As film fans mourn the death of director and comedian Mike Nichols, editor Kellye Whitney looks at his behind-the-scenes ability to bring diversity onto the screen and into daily conversation.
by Kellye Whitney
November 21, 2014
Mike Nichols with Elaine May and Dorothy Louden on 1959's "Laugh Line." Nichols died this week at 83. (Photo courtesy of Wikimedia Commons)
All you cinema buffs are likely aware that Oscar-winning director Mike Nichols died this week.
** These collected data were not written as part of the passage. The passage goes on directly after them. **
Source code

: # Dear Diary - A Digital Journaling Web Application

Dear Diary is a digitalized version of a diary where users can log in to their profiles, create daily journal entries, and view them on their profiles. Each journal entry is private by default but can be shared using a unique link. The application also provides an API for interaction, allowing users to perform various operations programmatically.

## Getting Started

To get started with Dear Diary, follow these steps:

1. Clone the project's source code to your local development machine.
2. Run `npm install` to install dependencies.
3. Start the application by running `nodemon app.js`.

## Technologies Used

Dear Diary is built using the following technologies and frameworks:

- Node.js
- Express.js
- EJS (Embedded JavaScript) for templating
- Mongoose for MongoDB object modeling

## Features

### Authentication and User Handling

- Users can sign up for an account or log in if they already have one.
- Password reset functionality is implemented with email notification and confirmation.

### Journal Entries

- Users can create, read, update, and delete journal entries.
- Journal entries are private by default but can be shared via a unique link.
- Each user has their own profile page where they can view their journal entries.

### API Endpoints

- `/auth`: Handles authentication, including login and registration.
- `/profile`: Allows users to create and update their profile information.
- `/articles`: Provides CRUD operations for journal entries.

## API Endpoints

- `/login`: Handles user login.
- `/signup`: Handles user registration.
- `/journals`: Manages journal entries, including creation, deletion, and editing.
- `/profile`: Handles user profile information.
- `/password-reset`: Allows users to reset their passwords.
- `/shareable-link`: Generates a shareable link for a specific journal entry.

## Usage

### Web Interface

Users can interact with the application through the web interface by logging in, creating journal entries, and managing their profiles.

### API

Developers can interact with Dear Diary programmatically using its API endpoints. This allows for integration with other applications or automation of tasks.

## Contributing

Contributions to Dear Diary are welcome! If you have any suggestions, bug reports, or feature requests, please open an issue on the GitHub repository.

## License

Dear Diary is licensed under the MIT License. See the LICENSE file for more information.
He was 83.
He’s known for films like “The Graduate,” “Who’s Afraid of Virginia Woolf,” “Silkwood” or the more recent “Charlie Wilson’s War.” But I think he may also have been a quiet advocate for diversity.
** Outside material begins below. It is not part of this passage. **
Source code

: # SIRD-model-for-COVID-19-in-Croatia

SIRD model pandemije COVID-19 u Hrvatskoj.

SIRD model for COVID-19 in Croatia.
In a January 2013 interview for Vanity Fair,his interviewer and peer Elaine May asked, “What have you learned?” The following transcript of his response suggests he learned that being different can lead to a heightened intuition into others motives.
Nichols: “I’ve learned that many of the worst things lead to the best things, that no great thing is achieved without a couple of bad, bad things on the way to them, and that the bad things that happen to you bring, in some cases, the good things. For instance, if you grow up odd and — what is it when you’re left out? You’re not an extrovert —”
May: “Introvert?”
Nichols: “No, when you grow up —”
May: “Peculiar?”
Nichols: “Peculiar. Different. The degree to which you’re peculiar and different is the degree to which you must learn to hear people thinking. Just in self-defense you have to learn, where is their kindness? Where is their danger? Where is their generosity? If you survive, because you’ve gotten lucky — and there’s no other reason ever to survive except luck — you will find that the ability to hear people thinking is incredibly useful, especially in the theater.”
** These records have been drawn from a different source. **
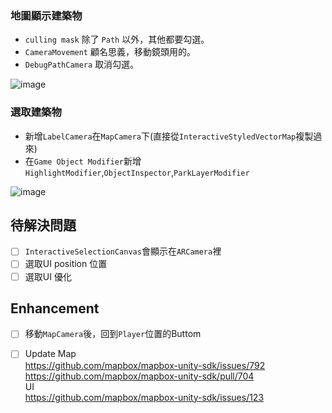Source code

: ### 地圖顯示建築物
* `culling mask` 除了 `Path` 以外，其他都要勾選。
* `CameraMovement` 顧名思義，移動鏡頭用的。
* `DebugPathCamera` 取消勾選。

![image](https://user-images.githubusercontent.com/38349902/40708021-e4e2a638-6424-11e8-8335-f5da65bd6fe5.png)

### 選取建築物
* 新增`LabelCamera`在`MapCamera`下(直接從`InteractiveStyledVectorMap`複製過來)
* 在`Game Object Modifier`新增`HighlightModifier`,`ObjectInspector`,`ParkLayerModifier`

![image](https://user-images.githubusercontent.com/38349902/40709596-204ef448-6429-11e8-9c68-51bd2298b49c.png)

## 待解決問題
- [ ] `InteractiveSelectionCanvas`會顯示在`ARCamera`裡
- [ ] 選取UI position 位置
- [ ] 選取UI 優化 

## Enhancement
- [ ] 移動`MapCamera`後，回到`Player`位置的Buttom
- [ ] Update Map   
https://github.com/mapbox/mapbox-unity-sdk/issues/792      
https://github.com/mapbox/mapbox-unity-sdk/pull/704  
UI  
https://github.com/mapbox/mapbox-unity-sdk/issues/123
                
                  



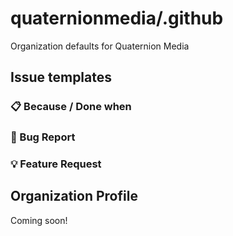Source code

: # quaternionmedia/.github

Organization defaults for Quaternion Media

## Issue templates

### 📋 Because / Done when

### 🐛 Bug Report

### 💡 Feature Request

## Organization Profile

Coming soon!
I can’t think of any sentiment more necessary for minority survival in the workplace. Those of us who are different have to be more intuitive. We can’t always take things at face value because of unconscious bias, which is always present, bubbling away under the surface of nearly every interaction, influencing behavior, thought and speech.
Nichols will be remembered for directing films that resonate with large audiences and for helping to create and popularize strong female characters. But there are others not so famous who do what they can to promote diversity — or as he said, difference — without red carpet spotlights and fanfare.
Like Nichols, these silent advocates help to promote the diversity and inclusion agenda, and keep it alive amidst the often raucous dialogue we’re exposed to from many sources each day.
The direct approach — this isn’t right because of X; we need to act now to make a difference — often doesn’t work. It’s unnerving, even upsetting to have wrongs or differences pointed out, and it frequently inspires defensiveness and instinctive rebuttal rather than thoughtful action and change.
So, hats off to the quiet diversity and inclusion advocates, leaders in their respective industries like Nichols who show us, whether on screen or off, that difference can be engaging, realistic and actionable.